━━━ Supplied data ━━━
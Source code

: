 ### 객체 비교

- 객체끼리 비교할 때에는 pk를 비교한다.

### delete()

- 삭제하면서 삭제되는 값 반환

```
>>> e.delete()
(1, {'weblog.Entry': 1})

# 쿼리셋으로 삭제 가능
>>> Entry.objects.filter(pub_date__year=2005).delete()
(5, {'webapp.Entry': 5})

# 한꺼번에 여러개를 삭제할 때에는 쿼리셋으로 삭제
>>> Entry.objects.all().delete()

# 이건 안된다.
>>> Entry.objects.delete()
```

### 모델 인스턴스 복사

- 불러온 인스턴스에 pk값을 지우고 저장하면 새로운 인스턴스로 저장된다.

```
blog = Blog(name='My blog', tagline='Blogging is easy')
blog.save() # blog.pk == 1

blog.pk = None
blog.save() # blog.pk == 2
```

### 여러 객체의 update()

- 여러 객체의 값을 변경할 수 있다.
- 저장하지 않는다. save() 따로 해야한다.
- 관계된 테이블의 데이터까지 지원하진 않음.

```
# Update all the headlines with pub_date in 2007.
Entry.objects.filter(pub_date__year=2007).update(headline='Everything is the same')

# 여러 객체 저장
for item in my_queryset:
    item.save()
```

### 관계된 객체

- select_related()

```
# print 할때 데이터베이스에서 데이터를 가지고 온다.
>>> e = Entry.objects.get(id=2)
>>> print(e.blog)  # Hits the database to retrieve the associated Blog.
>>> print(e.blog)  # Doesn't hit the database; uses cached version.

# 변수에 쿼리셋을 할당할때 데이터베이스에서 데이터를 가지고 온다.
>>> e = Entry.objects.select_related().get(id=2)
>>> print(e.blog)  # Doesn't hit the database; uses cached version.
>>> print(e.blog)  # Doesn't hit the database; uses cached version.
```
━━━
━━━ Supplied data ━━━
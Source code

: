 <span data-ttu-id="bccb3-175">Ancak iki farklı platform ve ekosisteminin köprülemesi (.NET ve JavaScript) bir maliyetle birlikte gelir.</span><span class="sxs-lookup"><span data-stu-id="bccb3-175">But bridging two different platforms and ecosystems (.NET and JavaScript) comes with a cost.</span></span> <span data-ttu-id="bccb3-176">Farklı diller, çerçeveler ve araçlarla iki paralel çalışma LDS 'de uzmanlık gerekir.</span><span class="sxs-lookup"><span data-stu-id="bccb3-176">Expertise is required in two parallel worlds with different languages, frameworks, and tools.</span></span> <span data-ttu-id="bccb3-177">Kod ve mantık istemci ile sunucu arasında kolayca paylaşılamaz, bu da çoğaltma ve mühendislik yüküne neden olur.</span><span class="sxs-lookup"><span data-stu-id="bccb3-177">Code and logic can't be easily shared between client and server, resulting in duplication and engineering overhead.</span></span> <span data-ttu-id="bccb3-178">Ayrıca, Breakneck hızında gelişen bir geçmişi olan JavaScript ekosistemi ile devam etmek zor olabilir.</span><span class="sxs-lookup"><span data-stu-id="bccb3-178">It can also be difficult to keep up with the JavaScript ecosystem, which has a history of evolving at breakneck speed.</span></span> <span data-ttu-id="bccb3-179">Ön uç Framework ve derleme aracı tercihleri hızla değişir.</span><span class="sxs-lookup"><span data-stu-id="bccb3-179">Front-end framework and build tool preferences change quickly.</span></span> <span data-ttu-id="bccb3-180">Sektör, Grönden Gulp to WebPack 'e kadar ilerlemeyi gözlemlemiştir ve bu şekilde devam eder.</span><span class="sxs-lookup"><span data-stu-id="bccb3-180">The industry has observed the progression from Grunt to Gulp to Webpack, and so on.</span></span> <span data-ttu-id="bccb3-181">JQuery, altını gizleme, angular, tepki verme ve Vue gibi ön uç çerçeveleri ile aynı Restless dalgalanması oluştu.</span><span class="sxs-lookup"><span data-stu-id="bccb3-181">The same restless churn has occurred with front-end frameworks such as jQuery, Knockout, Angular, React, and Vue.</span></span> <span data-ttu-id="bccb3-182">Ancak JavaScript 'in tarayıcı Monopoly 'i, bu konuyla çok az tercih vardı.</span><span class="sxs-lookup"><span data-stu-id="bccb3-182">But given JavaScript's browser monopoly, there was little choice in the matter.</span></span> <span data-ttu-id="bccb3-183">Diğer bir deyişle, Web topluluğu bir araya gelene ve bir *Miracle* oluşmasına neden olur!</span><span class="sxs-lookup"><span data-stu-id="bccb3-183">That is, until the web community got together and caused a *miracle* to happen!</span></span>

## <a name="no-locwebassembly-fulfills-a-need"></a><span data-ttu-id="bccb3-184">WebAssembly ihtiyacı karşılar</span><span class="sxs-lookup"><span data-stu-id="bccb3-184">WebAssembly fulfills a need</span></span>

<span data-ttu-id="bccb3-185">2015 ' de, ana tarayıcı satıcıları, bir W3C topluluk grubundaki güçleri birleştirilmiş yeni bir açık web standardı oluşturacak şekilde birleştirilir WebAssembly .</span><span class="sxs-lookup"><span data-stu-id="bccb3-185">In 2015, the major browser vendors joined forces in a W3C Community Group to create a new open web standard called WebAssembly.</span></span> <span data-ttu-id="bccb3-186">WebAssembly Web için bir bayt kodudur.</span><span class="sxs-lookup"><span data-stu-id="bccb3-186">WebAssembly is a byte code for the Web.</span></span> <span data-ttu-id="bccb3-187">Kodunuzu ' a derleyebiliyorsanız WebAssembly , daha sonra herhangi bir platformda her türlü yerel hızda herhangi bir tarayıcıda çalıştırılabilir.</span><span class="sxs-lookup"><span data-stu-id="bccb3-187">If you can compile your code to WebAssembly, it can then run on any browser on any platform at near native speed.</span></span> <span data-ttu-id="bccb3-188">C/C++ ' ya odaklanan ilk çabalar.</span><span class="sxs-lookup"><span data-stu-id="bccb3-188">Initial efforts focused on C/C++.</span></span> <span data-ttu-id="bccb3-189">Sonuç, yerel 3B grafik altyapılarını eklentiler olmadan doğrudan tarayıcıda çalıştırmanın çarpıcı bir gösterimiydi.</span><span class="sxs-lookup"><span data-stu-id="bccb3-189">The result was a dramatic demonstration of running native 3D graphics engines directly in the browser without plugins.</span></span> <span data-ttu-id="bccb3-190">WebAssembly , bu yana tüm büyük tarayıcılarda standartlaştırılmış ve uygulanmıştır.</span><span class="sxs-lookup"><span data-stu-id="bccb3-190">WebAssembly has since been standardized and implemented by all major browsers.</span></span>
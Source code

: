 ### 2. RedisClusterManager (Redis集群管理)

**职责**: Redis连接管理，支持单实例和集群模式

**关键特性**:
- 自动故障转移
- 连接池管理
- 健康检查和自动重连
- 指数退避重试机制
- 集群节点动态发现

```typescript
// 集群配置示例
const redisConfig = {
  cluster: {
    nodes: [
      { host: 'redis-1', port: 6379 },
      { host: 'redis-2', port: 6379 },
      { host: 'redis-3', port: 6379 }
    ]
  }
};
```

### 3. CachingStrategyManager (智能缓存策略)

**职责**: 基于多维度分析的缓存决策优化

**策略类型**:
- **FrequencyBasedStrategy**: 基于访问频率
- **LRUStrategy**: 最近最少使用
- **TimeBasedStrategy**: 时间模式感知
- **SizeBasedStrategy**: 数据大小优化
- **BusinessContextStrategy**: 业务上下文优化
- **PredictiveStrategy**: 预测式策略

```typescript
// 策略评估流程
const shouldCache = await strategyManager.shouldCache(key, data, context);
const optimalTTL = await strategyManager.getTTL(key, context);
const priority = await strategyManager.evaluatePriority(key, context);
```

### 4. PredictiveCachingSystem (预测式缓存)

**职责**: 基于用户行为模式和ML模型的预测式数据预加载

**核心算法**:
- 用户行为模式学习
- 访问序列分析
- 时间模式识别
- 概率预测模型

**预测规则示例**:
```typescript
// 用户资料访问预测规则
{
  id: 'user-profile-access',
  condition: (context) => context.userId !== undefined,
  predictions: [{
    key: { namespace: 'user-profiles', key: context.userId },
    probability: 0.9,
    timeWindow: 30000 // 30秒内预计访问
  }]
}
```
━━━
━━━ Supplied data ━━━
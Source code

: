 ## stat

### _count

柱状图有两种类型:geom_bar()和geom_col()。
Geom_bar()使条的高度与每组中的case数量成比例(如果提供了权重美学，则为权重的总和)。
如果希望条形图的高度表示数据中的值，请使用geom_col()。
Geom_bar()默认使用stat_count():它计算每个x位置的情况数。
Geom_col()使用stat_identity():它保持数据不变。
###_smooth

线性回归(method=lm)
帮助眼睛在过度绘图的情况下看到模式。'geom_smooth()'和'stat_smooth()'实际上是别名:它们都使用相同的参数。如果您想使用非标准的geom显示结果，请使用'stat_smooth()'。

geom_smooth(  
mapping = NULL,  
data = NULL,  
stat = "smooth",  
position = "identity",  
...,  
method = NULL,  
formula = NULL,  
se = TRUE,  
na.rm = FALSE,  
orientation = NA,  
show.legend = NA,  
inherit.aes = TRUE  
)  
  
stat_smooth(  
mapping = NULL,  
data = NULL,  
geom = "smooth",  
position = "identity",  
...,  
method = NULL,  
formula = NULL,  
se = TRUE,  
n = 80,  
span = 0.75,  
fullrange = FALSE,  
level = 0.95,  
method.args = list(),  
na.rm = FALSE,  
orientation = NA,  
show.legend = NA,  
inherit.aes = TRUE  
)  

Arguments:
━━━
* **Directions for this task**: Among the entries, how many lines contain the string "port"? Give the number without anything else.

* **Exercise solution**: 3